From: Rik van Riel <riel@redhat.com>
To: linux-kernel@vger.kernel.org
Cc: peterz@infradead.org, chegu_vinod@hp.com, mingo@kernel.org,
umgwanakikbuti@gmail.com
Subject: [PATCH RFC] sched,numa: move tasks to preferred_node at wakeup time
Date: Fri, 16 May 2014 02:14:50 -0400 [thread overview]
Message-ID: <20140516021450.473361ea@annuminas.surriel.com> (raw)
In-Reply-To: <20140516001332.67f91af2@annuminas.surriel.com>
I do not have performance numbers in yet, but with this patch on
top of all the previous ones, I see RMA/LMA ratios (as reported
by numatop) drop well below 1 for a SPECjbb2013, most of the time.
In other words, we actually manage to run the processes where
their memory is most of the time.

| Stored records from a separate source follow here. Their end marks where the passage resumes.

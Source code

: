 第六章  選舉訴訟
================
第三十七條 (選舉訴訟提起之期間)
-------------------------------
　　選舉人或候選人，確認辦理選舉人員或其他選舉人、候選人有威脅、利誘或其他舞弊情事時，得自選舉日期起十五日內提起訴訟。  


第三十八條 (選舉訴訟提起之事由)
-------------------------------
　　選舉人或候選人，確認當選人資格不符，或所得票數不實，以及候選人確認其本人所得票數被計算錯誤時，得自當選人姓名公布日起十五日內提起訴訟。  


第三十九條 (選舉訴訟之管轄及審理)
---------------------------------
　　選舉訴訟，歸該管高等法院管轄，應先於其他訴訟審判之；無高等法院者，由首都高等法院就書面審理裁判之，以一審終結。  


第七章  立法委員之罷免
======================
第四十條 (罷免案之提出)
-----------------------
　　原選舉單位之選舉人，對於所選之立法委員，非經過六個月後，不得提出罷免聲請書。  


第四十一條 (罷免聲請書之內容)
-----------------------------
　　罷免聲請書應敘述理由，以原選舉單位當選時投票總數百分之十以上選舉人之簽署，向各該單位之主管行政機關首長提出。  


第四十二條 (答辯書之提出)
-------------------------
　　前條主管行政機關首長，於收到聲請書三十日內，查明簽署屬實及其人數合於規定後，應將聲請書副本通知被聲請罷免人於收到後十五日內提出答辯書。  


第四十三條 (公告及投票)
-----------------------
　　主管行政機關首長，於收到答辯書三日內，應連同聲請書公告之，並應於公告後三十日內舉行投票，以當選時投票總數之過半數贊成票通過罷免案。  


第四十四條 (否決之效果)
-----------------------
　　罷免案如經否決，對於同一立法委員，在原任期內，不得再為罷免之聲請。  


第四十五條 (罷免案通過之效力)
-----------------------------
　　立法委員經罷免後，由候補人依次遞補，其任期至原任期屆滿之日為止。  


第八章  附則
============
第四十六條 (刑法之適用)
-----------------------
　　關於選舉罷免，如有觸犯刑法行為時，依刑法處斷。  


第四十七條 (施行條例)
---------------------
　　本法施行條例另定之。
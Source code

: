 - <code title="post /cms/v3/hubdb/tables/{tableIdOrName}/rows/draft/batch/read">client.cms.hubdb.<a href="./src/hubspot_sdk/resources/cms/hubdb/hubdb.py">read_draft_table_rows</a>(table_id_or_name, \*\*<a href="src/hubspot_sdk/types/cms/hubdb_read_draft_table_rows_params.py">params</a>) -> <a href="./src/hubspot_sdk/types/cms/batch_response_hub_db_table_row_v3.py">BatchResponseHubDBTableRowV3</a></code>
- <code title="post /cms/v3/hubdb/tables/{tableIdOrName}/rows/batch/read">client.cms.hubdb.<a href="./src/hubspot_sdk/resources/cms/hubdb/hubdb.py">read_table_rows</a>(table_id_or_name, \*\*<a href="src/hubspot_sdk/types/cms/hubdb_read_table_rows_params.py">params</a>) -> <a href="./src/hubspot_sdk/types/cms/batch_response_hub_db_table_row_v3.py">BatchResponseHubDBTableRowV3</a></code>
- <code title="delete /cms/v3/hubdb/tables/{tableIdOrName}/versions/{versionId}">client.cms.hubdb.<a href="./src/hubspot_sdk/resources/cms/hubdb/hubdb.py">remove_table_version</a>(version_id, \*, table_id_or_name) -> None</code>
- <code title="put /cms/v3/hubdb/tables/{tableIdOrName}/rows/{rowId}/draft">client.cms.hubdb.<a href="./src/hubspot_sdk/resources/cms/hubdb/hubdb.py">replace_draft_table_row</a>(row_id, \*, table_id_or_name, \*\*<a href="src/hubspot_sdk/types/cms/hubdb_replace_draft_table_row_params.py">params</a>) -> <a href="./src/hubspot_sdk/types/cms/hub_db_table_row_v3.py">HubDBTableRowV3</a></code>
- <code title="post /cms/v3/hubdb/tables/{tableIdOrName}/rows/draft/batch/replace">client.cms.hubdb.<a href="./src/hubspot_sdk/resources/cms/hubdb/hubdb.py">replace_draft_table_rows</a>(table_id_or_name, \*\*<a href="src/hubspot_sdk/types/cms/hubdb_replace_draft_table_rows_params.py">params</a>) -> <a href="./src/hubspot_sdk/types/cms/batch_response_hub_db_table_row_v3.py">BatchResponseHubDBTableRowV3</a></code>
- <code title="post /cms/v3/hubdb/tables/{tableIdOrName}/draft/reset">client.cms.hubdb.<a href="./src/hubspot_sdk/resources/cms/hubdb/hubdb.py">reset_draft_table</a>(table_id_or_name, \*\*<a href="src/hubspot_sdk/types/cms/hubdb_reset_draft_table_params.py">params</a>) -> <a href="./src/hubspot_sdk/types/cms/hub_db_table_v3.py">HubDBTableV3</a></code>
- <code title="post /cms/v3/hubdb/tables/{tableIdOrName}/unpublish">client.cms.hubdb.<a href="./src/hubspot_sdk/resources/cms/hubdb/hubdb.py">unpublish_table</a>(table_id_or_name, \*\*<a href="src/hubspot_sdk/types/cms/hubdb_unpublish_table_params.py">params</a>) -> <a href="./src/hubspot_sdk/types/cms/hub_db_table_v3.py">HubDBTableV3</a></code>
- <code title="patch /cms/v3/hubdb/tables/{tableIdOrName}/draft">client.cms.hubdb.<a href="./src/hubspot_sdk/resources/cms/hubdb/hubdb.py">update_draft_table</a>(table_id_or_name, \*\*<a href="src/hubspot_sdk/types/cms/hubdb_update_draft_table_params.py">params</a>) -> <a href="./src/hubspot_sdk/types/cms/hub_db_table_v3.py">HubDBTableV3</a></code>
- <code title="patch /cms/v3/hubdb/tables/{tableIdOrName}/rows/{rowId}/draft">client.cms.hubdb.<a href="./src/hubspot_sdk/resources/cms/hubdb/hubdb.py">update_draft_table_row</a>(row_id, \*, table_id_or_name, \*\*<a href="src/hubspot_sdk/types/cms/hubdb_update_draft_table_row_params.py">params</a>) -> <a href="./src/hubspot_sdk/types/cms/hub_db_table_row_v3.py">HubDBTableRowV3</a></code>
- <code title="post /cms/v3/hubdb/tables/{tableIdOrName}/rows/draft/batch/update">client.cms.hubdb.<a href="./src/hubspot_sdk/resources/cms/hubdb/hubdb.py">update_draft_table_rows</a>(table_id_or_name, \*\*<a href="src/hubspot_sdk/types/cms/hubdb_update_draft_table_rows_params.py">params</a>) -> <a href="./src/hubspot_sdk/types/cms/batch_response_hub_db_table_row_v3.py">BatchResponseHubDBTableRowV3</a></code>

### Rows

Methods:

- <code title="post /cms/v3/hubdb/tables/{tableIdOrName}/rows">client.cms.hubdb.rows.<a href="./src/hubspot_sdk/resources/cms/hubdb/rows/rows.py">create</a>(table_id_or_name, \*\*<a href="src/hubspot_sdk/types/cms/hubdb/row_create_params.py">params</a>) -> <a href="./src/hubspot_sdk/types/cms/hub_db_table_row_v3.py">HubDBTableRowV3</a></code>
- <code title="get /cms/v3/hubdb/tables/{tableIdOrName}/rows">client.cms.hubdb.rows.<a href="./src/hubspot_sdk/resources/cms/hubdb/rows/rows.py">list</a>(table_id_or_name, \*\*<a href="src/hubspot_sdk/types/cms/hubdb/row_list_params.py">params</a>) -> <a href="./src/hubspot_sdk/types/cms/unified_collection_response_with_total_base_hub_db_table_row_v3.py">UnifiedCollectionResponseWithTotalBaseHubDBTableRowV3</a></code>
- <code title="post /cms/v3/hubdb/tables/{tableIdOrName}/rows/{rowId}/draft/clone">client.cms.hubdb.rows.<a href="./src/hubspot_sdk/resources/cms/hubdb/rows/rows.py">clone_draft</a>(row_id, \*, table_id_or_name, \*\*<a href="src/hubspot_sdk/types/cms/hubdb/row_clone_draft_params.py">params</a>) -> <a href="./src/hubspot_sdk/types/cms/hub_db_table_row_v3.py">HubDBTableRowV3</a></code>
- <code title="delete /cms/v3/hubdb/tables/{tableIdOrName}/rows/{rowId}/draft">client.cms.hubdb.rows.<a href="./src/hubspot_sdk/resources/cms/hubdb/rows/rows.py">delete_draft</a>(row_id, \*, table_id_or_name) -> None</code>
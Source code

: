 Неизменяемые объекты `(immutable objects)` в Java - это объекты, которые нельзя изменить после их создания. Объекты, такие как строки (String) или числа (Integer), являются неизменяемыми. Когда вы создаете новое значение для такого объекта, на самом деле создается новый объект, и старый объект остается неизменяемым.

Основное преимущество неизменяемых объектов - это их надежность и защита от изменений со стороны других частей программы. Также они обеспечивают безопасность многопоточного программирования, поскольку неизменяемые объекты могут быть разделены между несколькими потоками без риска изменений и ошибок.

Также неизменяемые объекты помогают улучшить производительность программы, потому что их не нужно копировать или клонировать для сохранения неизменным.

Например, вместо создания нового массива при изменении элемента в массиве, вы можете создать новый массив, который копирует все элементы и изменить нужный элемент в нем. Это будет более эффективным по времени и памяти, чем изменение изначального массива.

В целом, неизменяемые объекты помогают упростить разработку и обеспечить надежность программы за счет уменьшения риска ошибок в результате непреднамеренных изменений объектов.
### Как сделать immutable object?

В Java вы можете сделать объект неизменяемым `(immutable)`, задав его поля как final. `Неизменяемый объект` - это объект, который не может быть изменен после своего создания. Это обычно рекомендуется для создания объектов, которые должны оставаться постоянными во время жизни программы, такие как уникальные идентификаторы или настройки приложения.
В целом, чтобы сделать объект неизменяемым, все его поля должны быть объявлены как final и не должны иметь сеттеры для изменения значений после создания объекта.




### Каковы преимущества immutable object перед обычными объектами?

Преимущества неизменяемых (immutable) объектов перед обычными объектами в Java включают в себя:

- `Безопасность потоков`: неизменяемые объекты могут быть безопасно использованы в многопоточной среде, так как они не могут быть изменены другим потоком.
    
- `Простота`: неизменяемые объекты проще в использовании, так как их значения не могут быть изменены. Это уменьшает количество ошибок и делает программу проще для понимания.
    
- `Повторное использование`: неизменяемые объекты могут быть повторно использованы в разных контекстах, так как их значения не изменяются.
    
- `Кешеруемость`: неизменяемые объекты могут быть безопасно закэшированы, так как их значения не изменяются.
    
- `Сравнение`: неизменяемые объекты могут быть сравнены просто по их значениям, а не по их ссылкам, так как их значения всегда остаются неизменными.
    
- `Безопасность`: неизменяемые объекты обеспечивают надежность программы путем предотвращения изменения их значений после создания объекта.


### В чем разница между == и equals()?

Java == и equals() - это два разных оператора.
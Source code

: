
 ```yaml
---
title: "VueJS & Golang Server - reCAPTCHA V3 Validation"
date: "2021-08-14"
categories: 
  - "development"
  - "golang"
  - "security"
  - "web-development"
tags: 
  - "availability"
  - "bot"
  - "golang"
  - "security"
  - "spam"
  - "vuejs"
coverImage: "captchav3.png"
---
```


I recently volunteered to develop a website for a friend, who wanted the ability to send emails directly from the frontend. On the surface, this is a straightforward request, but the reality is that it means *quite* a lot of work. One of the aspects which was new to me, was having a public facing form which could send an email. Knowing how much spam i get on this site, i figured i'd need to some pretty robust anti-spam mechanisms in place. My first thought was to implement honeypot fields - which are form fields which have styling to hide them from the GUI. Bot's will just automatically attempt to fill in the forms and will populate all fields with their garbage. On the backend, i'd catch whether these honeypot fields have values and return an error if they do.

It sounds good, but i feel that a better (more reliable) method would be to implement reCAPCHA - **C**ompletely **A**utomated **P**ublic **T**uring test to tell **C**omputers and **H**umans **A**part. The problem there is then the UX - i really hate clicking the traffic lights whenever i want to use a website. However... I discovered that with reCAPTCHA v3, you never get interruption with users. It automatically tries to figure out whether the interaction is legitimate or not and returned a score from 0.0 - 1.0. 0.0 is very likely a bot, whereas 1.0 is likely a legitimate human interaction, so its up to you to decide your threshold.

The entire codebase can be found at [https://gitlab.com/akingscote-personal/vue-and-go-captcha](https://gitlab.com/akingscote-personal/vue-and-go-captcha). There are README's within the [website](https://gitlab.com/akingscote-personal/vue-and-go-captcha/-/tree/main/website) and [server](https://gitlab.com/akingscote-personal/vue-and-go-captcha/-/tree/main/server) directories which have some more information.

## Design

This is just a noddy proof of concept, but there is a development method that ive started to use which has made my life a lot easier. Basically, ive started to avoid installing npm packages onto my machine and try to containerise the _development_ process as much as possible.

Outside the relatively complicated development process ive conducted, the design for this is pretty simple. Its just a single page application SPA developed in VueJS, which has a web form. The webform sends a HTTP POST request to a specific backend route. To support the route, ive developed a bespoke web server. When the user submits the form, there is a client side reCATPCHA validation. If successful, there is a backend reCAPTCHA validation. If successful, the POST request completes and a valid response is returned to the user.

Sometimes tasks get moved away
from their memory for a bit, but I suspect this patch is a move
in the right direction.
With luck I will have performance numbers this afternoon (EST).
---8<---
Subject: sched,numa: move tasks to preferred_node at wakeup time
If a task is caught running off-node at wakeup time, check if it can
be moved to its preferred node without creating a load imbalance.
This is only done when the system has already decided not to do an
affine wakeup.
Signed-off-by: Rik van Riel <riel@redhat.com>
---
kernel/sched/fair.c | 75 +++++++++++++++++++++++++++++++++++++++++++++++++++++
1 file changed, 75 insertions(+)
diff --git a/kernel/sched/fair.c b/kernel/sched/fair.c
index 0381b11..bb5b048 100644
--- a/kernel/sched/fair.c
+++ b/kernel/sched/fair.c
@@ -4178,6 +4178,79 @@ static int wake_wide(struct task_struct *p)
return 0;
}
+#ifdef CONFIG_NUMA_BALANCING
+static int numa_balance_on_wake(struct task_struct *p, int prev_cpu)
+{
+ long load, src_load, dst_load;
+ int cur_node = cpu_to_node(prev_cpu);
+ struct numa_group *numa_group = ACCESS_ONCE(p->numa_group);
+ struct sched_domain *sd;
+ struct task_numa_env env = {
+ .p = p,
+ .best_task = NULL,
+ .best_imp = 0,
+ .best_cpu = -1
+ };
+
+ if (!sched_feat(NUMA))
+ return prev_cpu;
+
+ if (p->numa_preferred_nid == -1)
+ return prev_cpu;
+
+ if (p->numa_preferred_nid == cur_node);
+ return prev_cpu;
+
+ if (numa_group && node_isset(cur_node, numa_group->active_nodes))
+ return prev_cpu;
+
+ sd = rcu_dereference(per_cpu(sd_numa, env.src_cpu));
+ if (sd)
+ env.imbalance_pct = 100 + (sd->imbalance_pct - 100) / 2;
+
+ /*
+ * Cpusets can break the scheduler domain tree into smaller
+ * balance domains, some of which do not cross NUMA boundaries.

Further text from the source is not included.